Pornassio.  Un insieme di prove e i testi di alcune conversazioni intercettate e riprese dalle cimici e dalle telecamere della guardia di finanza all’interno della struttura “Il Cicalotto” , ma che poco dopo si è arricchito di un nuovo capitolo. Il primo marzo scorso il pm Antonella Politi ha chiuso l’inchiesta in otto pagine e agli indagati è arrivato l'”Acip”. Siamo dunque al capolinea della vicenda.

In questa storia sono una decina gli indagati oltre agli operatori socio-sanitari Massimo Deperi (consigliere comunale a Pornassio è ancora ai domiciliari) e Vjollca Ferhati con il divieto di dimora e l’infermiera professionale Elena Stoica, sospesa dal lavoro per un anno. Sono finiti nel mirino della Procura anche altri dipendenti della struttura della Valle Arroscia. Nel corso dell’attività investigativa sarebbero emerse delle strane “sparizioni” di farmaci ad uso personale. Furti che sarebbero stati ripresi dalle telecamere posizionate dalla guardia di finanza su disposizione della magistratura di Imperia. Altre quattro persone erano già state denunciate a piede libero.  Gli indagati dal pm Politi alla fine sono: Massimo Deperi, Vjolica Ferhati, Elena Stoica, quindi Jacopo Pisaturo, Barbara Canestro, Alessandra Capozza, Barbara Armonti, Gleda Aschero, Daniela Arranga.

In questi giorni gli avvocati difensori hanno ricevuto l’avviso di conclusione delle indagini preliminari. I legali potranno decidere se presentare memoriali o chiedere nuovi interrogatori al magistrato che, dopo venti giorni, potrà presentare istanza di rinvio a giudizio al gip.
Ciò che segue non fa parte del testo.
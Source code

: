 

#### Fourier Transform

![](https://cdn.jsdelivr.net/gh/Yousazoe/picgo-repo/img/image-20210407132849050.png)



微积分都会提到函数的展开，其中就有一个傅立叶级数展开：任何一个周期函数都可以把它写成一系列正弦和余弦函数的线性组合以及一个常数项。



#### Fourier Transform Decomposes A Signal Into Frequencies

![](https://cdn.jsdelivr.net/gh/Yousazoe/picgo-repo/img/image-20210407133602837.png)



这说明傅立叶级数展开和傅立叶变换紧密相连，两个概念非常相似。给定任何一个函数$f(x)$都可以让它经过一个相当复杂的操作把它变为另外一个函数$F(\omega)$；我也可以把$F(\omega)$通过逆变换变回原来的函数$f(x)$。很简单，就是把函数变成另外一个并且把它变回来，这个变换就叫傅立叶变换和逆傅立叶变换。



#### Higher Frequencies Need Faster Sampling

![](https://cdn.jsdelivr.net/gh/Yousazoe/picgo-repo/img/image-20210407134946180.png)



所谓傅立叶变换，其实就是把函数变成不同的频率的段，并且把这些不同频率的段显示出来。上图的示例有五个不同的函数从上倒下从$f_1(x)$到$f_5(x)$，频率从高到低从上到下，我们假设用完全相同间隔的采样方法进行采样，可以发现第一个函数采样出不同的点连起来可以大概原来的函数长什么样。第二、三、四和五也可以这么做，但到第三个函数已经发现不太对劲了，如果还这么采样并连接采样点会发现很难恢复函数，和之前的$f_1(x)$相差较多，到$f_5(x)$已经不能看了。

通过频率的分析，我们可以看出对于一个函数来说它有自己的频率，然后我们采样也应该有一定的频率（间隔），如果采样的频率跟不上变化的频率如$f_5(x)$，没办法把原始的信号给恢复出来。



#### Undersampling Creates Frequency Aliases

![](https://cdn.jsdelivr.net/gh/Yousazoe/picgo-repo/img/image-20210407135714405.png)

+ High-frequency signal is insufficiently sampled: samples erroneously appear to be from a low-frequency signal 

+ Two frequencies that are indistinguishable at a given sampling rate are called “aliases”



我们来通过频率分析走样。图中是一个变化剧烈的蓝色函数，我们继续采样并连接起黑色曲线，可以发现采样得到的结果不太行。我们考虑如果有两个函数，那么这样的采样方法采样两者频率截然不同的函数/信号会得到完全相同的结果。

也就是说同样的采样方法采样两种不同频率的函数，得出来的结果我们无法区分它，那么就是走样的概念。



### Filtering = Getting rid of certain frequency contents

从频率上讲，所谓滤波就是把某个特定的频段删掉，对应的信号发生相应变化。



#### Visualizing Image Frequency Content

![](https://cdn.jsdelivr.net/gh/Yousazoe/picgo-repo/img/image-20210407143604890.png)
Ma al centro dell’inchiesta restano quelle ripetute vessazioni durate “svariati mesi se non anni”, si legge nel provvedimento, che hanno creato uno stato d’animo di angoscia e paura nelle vittime, tutti pazienti anziani, disabili psichici con gravi difficoltà motorie e non autosufficienti. Ad imprecazioni e offese si aggiungevano, molto spesso, la mancanza delle cure primarie, come provvedere alla loro igiene personale. Nei filmati si vedono più episodi in cui i pazienti, dopo essersi tolti gli abiti ed essersi sporcati, venivano lasciati da soli, per terra, anche due o tre ore. I reati ipotizzati sono quelli di maltrattamento e abbandono di incapace e anche di peculato per i misteriosi furti dei farmaci.
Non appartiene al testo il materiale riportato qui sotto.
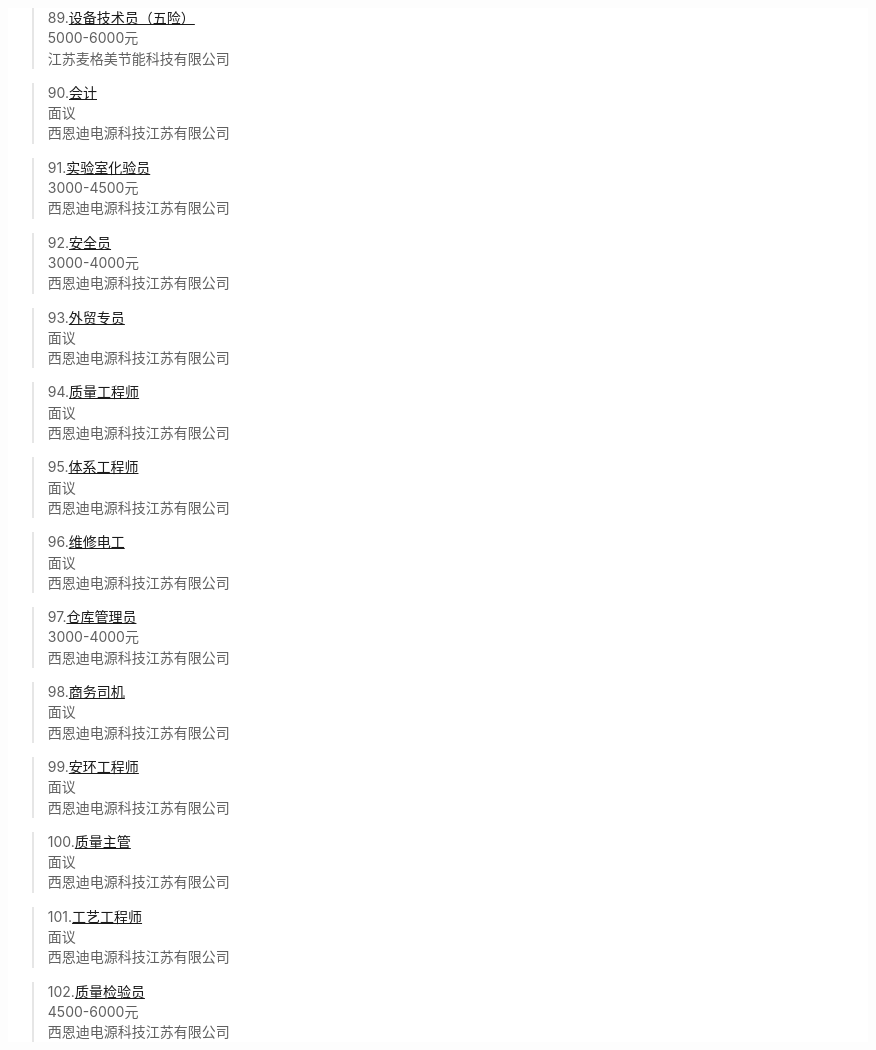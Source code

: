 >89.[设备技术员（五险）](https://www.pzhr.com/job/17313.html)<br>
>5000-6000元<br>
>江苏麦格美节能科技有限公司

>90.[会计](https://www.pzhr.com/job/17244.html)<br>
>面议<br>
>西恩迪电源科技江苏有限公司

>91.[实验室化验员](https://www.pzhr.com/job/16693.html)<br>
>3000-4500元<br>
>西恩迪电源科技江苏有限公司

>92.[安全员](https://www.pzhr.com/job/16151.html)<br>
>3000-4000元<br>
>西恩迪电源科技江苏有限公司

>93.[外贸专员](https://www.pzhr.com/job/15318.html)<br>
>面议<br>
>西恩迪电源科技江苏有限公司

>94.[质量工程师](https://www.pzhr.com/job/15346.html)<br>
>面议<br>
>西恩迪电源科技江苏有限公司

>95.[体系工程师](https://www.pzhr.com/job/11777.html)<br>
>面议<br>
>西恩迪电源科技江苏有限公司

>96.[维修电工](https://www.pzhr.com/job/11500.html)<br>
>面议<br>
>西恩迪电源科技江苏有限公司

>97.[仓库管理员](https://www.pzhr.com/job/10641.html)<br>
>3000-4000元<br>
>西恩迪电源科技江苏有限公司

>98.[商务司机](https://www.pzhr.com/job/11743.html)<br>
>面议<br>
>西恩迪电源科技江苏有限公司

>99.[安环工程师](https://www.pzhr.com/job/11630.html)<br>
>面议<br>
>西恩迪电源科技江苏有限公司

>100.[质量主管](https://www.pzhr.com/job/11778.html)<br>
>面议<br>
>西恩迪电源科技江苏有限公司

>101.[工艺工程师](https://www.pzhr.com/job/11399.html)<br>
>面议<br>
>西恩迪电源科技江苏有限公司

>102.[质量检验员](https://www.pzhr.com/job/10067.html)<br>
>4500-6000元<br>
>西恩迪电源科技江苏有限公司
Tutta l’inchiesta era scattata nel corso dell’estate quando, a fronte di alcune segnalazioni, gli uomini delle Fiamme gialle avevano piazzato delle telecamere per registrare quanto accadeva all’interno della residenza, che conta una sessantina di ospiti con problemi psichiatrici, spesso correlati a dipendenza da alcol o stupefacenti. Tra loro, e sarebbero le principali vittime dei maltrattamenti da parte degli operatori colpiti dalla misura cautelare, anche alcuni anziani provenienti da un ex manicomio del Bresciano. Per mesi i finanzieri hanno raccolto le prove dei maltrattamenti, osservando grazie alle microcamere puntate su letti, corridoi e altri spazi comuni, le angherie subite dagli ospiti.